Let’s set out some background. Whatever particular skills and theoretical enthusiasms the therapist has, the helping relationship in therapy becomes a vehicle in which clients can encounter themselves, progressively becoming free of intrusions, introjects and limiting self-attributions which have resulted from discouraging experiences. Fundamental to therapy is a therapist’s attunement to the client. Attunement is greater the more the therapist is prepared to openly encounter him/herself.

“You can’t lead anyone else further than you have gone yourself,” opined Gene Mauch. To stick to the letter of that statement would disqualify those in the helping professions from attempting to help whole swathes of people (and we might raise an eyebrow at “lead”), but the spirit of the statement is important. It is to me self-evident that we can not help someone to go further than we are prepared to go ourselves: we have to be prepared to encounter ourselves as fully as any client might do in therapy. It would follow that a therapist who is not prepared to encounter their own physicality, and not prepared to work with their own difficulties on a visceral level, as our clients do when therapy is powerful, is an inadequate therapist.

There are many different routes to encountering one’s own physicality beyond body orientated therapies. Yoga in all its variants, martial arts (hard/soft, external/internal), body-based meditative experiences are all useful in and of themselves and in the project of being a body aware therapist. That short list of potential activities is far from exhaustive.

One body-based activity which can offer profound experiences in itself and which I have found invaluable in exploring different levels of self is Reiki.

To paraphrase the First Degree Reiki Training Manual of Manawa Ora, Reiki means universal life force energy.
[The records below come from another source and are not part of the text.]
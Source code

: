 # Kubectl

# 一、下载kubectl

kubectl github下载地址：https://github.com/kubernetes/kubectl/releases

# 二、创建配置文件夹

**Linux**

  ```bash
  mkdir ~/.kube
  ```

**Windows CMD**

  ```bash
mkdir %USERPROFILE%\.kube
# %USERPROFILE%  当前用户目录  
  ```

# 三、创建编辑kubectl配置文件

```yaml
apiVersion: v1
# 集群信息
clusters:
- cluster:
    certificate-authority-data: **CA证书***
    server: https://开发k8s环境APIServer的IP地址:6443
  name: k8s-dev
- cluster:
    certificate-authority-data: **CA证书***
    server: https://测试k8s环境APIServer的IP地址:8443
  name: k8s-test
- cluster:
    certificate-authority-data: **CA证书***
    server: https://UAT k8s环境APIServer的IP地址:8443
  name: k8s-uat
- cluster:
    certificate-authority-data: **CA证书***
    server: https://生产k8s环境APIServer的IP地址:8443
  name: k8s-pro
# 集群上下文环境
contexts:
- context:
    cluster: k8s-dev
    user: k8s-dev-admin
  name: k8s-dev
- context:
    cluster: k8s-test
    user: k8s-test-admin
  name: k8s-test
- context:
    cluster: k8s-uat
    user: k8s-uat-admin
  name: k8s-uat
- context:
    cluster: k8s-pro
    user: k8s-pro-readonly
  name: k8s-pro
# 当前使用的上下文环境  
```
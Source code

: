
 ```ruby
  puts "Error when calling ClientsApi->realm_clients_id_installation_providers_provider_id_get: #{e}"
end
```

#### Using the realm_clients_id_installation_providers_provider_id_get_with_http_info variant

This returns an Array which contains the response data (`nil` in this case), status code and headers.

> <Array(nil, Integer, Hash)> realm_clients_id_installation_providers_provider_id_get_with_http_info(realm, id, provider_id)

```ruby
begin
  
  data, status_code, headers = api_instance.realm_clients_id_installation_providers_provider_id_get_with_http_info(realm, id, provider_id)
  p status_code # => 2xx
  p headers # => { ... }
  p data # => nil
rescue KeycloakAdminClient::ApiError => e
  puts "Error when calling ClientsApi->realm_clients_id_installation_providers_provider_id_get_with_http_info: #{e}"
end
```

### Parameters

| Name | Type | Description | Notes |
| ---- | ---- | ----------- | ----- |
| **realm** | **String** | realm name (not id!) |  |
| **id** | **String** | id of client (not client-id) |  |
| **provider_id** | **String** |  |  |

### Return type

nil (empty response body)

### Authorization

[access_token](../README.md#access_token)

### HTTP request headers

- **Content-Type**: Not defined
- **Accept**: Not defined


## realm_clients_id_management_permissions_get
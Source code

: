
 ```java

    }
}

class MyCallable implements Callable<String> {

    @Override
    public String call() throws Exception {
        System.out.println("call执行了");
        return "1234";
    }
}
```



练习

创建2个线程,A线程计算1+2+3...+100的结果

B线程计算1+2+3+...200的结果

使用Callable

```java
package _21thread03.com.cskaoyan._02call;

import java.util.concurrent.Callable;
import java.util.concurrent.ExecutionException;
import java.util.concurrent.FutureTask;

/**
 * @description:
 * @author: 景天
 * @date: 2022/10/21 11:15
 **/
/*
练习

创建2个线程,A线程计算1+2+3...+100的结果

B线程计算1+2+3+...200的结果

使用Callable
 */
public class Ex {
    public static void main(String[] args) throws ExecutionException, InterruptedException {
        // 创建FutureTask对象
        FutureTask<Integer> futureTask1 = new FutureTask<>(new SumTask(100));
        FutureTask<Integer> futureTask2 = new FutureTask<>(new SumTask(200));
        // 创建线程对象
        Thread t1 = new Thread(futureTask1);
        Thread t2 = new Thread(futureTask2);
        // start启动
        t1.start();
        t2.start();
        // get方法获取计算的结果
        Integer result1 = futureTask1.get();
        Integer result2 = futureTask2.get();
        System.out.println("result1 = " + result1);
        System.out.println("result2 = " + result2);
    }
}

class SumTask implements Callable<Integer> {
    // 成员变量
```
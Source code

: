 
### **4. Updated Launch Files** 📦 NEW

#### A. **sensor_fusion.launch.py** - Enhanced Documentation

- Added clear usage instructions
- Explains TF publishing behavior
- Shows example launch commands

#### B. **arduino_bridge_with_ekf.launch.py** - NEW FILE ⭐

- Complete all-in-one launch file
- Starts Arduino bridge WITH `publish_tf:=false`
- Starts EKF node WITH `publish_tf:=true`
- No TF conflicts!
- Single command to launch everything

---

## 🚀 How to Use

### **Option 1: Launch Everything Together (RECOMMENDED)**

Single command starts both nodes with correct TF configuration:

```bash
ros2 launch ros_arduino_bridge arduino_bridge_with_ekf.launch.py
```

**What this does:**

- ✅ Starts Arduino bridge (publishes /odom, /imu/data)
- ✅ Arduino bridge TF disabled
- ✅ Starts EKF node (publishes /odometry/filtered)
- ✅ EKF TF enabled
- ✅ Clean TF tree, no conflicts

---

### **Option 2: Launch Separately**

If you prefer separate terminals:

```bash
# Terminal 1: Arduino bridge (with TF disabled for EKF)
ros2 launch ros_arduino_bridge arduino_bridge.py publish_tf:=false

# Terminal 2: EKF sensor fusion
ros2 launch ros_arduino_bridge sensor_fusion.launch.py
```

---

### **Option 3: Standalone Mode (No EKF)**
It flows through all living beings and is present in some form in everything that exists. It goes by various names: Ki, Chi/Qi, Prana, Light/Spirit. The Reiki practitioner is a channel for the healing energy and not the source: the client absorbs the Reiki in ways which his/her system needs in order to heal.

Reiki encourages a suspension of self in being a conduit for healing of others. The suspension of self, however, is not a loss of self-awareness but a shedding of the belief that the therapist is the fount of all healing. Self-awareness is enhanced as the practitioner encounters processes of change which are both within the client and beyond the therapist. Those processes of change are given time and space in which to work in the encounter, and change occurs as directed by the recipient’s deep mind/body system. It’s interesting that psychotherapeutic systems, particularly those categorised (sometimes perjoratively) under “Energy Psychology,” have been drifting more evidently in this direction.

“There is more wisdom in your body than in your deepest philosophy.” Friedrich Nietzsche.